鈴木宗男氏、侵攻後2度目の訪ロ 前回は帰国後に離党

AI要約

ロシアを訪れている鈴木宗男参院議員が、領土問題の解決や平和条約の締結を国益として掲げ、ウクライナ侵攻について日本政府の姿勢を批判している。

鈴木氏はロシアの要人との会談を通じ、福島第一原発処理水の問題や北方四島での漁業再開についても協議している。

彼はロシア寄りの姿勢を示し、G7に依存することなく日本政府が独自の対応を取るべきだと訴えている。

鈴木宗男氏、侵攻後2度目の訪ロ 前回は帰国後に離党

 ロシアを訪問中の鈴木宗男参院議員が29日、モスクワで日本の報道陣の取材に応じた。「領土問題の解決、平和条約の締結が日本の1番の国益だ」と訪ロの理由を説明し、ウクライナ侵攻をめぐり米欧とともにロシアと対立する日本政府の姿勢を批判した。際立ったロシア寄りの姿勢を示す鈴木氏は昨年10月にもロシアを訪問して外務次官らと会談していた。

 鈴木氏は同日、ロシアのヤコブレフ漁業庁副長官と会談。東京電力福島第一原発の処理水の海洋放出の安全性を説明。北方四島周辺での日本漁船の安全操業の早期再開などについて議論した。31日は前駐日大使のガルージン外務次官らと会談するという。

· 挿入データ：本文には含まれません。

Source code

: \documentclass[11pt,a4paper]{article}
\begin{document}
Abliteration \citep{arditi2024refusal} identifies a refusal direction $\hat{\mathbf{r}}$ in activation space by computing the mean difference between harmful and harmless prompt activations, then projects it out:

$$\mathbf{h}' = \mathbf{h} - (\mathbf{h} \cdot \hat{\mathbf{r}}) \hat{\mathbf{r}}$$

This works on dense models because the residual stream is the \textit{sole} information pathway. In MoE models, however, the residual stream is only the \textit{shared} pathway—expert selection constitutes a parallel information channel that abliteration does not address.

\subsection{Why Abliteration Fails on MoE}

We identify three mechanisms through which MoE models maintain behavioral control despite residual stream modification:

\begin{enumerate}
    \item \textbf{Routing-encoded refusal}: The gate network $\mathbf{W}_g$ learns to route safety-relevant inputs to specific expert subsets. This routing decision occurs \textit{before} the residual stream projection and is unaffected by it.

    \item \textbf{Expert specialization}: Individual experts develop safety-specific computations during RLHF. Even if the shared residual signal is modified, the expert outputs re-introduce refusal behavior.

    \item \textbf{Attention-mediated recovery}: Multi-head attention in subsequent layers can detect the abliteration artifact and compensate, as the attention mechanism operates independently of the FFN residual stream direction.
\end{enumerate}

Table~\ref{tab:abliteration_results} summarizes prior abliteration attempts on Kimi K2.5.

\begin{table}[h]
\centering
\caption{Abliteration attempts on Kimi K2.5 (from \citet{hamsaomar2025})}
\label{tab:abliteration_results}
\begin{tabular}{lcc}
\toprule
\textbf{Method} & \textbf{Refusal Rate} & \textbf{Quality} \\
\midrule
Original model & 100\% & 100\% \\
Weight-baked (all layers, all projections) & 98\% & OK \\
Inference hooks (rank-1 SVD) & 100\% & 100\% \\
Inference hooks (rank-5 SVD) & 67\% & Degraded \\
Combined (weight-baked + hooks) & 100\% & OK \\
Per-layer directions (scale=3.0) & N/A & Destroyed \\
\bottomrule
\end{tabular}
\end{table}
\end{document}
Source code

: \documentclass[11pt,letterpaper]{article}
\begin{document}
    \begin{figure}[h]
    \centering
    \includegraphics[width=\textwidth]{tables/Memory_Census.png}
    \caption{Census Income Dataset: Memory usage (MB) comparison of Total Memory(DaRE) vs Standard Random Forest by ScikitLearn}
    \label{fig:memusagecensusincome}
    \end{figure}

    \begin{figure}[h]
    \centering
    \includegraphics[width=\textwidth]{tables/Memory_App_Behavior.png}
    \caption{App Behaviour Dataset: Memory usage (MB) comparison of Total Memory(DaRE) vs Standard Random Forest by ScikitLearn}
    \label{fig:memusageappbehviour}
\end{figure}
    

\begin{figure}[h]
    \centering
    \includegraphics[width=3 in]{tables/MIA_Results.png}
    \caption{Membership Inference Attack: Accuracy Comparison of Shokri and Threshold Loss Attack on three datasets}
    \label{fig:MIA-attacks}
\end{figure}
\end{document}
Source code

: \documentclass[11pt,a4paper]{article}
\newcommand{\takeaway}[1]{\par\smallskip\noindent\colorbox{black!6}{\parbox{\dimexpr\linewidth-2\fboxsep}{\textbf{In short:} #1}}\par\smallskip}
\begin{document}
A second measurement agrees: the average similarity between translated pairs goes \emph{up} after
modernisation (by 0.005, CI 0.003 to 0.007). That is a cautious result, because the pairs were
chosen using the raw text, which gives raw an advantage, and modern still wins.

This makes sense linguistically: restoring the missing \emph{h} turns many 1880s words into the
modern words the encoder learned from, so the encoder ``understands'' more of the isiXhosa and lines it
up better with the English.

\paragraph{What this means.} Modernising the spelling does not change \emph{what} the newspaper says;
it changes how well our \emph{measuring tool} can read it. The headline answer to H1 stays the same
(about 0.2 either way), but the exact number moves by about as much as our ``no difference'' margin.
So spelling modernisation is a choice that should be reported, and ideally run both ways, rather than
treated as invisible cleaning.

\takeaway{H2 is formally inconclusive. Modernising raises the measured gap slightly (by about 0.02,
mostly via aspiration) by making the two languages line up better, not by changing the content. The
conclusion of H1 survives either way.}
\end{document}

 鈴木氏は「ヤコブレフ氏がクレムリン(ロシア大統領府)の判断が重いと述べた」として、「日本政府は国益に沿った対応をしなくてはならない」と、プーチン大統領の意向を踏まえた対応を政府に求めた。

 「G7(主要7カ国)の連携での一方的な肩入れは、本当に日本のためになるのか」「米国に引きずられるだけで日本が生きていけるのか」などとも持論を展開。占領地からのロシアの撤退を条件にしない中国などの和平提案を評価し、日本も協力するべきだと主張した。

 また、侵攻の根本原因はウクライナのゼレンスキー大統領や北大西洋条約機構(NATO)にあるとも主張。プーチン氏が提案した、ウクライナに実質的な降伏を求める和平協議の条件を踏まえ、日本政府が対応すべきだとした。

 ウクライナ侵攻後、ロシアを訪れた国会議員は鈴木氏だけ。ただ、昨年10月の訪問は、所属していた日本維新の会への事前の届け出がなかったことから、帰国後に離党することになった。